COVID-19: Triple antiviral drug combo shows promise
A 2 week course of antiviral therapy that combines the power of 3 drugs has shown promise in treating hospitalised patients with mild to moderate COVID-19 in a carefully undertaken phase 2 clinical trial.
The results of the trial published in the journal Lancet, involved 127 adults from 6 public hospitals in Hong Kong.
The drug combinatipn tested in the trial included-- interferon beta-1b which was developed to treat multiple sclerosis (MS), lopinavir-ritonavir which is normally used to treat HIV and ribavirin, an oral hepatitis C virus durg.
The findings of the phase 2 trial provided evidence that early treatment with triple therapy alongside standard care is safe and shortens duration of viral shedding ( when the virus is detectable and potentially transmissible) compared to lopinavir-ritonavir alone-- average 7 days vs 12 days--- in patients with mild to moderate COVID-19.
People in the triple combination group spent 5.5 days less in hospital on average compared to those in the control group who received the lopinavir-ritonavir treatment alone.
Our trial demonstrates that early treatment of mild to moderate COVID-19 with a triple combination of antiviral drugs may rapidly suppress the amount of virus in a patient's body, relieve symptoms, and reduce the risk to health-care workers by reducing the duration and quantity ofviral shedding, said the lead researcher.
Furthermore, the treatment combination appeared safe and well tolerated by patients, he said.
Previous research found that a combination of oral lopinavir-ritonavir and ribavirin significantly reduced respiratory failure and death in patients hospitalised with severe acute respiratory syndrome (SARS) during the 2003 outbreak.
Interferon beta-1b has been shown to reduce viral load and improve lung problems in animal studies of Middle East respiratory syndrome (MERS) coronavirus infection.
The new study involving COVID-19 patients enrolled 127 adults admitted to one of 6 public hospitals with laboratory-confirmed SARS-Cov-2 ( the virus responsible for CVID-19) infection between February 10 and March 20 this year.
Participants were randomly assigned to 1 days of either the triple combination of oral lopinavir-ritonavir ( 400mg/100mg and ribavirin (400mg) every 12 hours, plus up to 3 doses of injectable interferon beta-1b ( 8 million international units) on alternate days for patients admitted to hospital less than 7 days from sympotm onset ( 86 patients; combination group); or lopinavir-ritonavir alone every 12 hours ( 41 patients; control group).
In the trial, all patients received standard care including ventilation support, dialysis support, antibiotics and corticosteroids.
Treatment with the triple drug combination effectively suppressed viral load ( with no detectable virus) in the nasopharynheal swab within an average 7 days of starting treatment, which was signifcantly shorter than the average 12 days in the control group, treated with lopinavir-ritonavir alone.
Secondary outcomes supported the findings, indicating that clinical improvement was significantly better in the triple combination group-- with the triple therapy halving the time to complete alleviation of symptoms ( average 4 days vs 8 days) and resulting in significantly shorter average hospital stay ( 9 days vs 14.5 days).

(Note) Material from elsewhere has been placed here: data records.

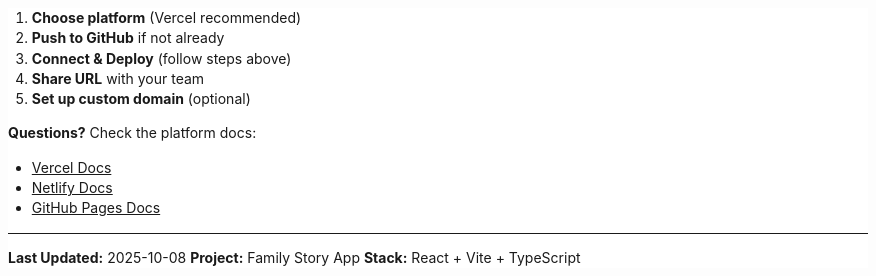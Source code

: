 1. **Choose platform** (Vercel recommended)
2. **Push to GitHub** if not already
3. **Connect & Deploy** (follow steps above)
4. **Share URL** with your team
5. **Set up custom domain** (optional)

**Questions?** Check the platform docs:
- [Vercel Docs](https://vercel.com/docs)
- [Netlify Docs](https://docs.netlify.com)
- [GitHub Pages Docs](https://docs.github.com/en/pages)

---

**Last Updated:** 2025-10-08
**Project:** Family Story App
**Stack:** React + Vite + TypeScript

These findings suggest that interferon beta 1-b may be a key component of the combination treatment and is worth further investigation for the treatment of COVID-19, said study's co-author.
Interferons are naturally occurring proteins, produced in response to viral infection , and the hope is that interferon beta 1-b will boost the body's ability to fight SARS-Cov-2. Future phase 3 trials will soon confirm or refute the usefulness of this candidate drug as a backbone treatment for COVID-19.
There was no difference in adverse events between the treatment groups, and none of the side effects in the combination group were severe.
No patients died during the study.
However, the researchers stressed the need for larger phase 3 trials to examine the effectiveness of this triple combination in critically ill patients.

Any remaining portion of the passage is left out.